In every line of the records, look for "policy", then report how many lines have it and nothing else.

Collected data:
·····

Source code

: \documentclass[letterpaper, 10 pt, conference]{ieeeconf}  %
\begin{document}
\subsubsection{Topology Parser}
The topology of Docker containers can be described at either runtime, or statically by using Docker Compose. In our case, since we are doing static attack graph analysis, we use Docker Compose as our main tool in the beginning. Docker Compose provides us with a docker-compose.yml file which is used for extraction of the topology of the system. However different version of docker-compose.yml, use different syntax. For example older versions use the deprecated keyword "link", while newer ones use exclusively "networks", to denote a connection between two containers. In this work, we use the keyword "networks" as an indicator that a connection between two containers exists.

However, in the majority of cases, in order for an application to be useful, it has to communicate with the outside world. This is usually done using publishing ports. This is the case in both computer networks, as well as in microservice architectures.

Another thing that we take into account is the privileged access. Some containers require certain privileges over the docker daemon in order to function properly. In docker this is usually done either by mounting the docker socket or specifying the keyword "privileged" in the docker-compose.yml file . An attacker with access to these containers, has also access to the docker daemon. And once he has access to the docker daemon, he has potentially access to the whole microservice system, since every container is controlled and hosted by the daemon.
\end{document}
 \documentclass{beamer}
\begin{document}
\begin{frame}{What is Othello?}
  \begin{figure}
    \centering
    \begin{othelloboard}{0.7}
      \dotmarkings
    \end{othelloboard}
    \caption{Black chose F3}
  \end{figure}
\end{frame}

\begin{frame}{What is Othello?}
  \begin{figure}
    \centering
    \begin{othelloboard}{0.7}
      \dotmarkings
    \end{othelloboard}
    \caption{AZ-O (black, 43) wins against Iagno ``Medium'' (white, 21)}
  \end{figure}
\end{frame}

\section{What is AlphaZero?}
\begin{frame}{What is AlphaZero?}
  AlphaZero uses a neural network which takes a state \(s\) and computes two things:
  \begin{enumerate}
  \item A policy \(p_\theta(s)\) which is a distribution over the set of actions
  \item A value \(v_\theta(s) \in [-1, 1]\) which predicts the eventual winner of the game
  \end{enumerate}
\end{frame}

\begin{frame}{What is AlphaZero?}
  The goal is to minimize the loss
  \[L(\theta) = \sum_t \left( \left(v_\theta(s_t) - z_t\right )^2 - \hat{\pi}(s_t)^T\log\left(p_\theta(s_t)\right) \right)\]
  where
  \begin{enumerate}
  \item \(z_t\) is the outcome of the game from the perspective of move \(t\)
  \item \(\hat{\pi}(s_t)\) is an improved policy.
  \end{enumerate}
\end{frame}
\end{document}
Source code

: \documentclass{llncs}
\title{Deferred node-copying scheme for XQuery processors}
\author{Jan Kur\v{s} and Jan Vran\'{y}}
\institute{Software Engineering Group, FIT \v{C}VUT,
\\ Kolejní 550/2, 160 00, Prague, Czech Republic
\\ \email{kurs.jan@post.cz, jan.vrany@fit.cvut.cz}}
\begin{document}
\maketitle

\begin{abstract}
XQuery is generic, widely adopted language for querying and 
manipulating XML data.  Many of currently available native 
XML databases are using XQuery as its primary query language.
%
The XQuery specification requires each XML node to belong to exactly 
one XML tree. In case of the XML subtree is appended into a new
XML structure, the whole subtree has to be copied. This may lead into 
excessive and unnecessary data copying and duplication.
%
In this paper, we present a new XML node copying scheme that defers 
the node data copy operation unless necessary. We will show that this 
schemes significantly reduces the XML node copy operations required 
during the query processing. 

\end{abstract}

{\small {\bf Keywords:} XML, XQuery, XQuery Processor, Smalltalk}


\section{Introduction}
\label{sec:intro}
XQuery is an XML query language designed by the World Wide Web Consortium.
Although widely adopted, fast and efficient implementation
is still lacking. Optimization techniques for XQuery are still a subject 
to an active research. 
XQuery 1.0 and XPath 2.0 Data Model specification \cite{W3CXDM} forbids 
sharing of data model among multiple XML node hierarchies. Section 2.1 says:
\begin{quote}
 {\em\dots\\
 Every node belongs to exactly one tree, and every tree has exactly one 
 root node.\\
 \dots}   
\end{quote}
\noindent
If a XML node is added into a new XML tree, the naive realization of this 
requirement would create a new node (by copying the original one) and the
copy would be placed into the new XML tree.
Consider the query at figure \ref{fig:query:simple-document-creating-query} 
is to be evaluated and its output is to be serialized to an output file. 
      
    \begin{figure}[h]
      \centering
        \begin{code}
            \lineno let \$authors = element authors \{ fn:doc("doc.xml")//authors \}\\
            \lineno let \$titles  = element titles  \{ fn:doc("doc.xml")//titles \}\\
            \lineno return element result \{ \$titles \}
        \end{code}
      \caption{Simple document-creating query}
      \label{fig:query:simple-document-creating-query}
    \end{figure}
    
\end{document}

·····

Response for this exercise » 2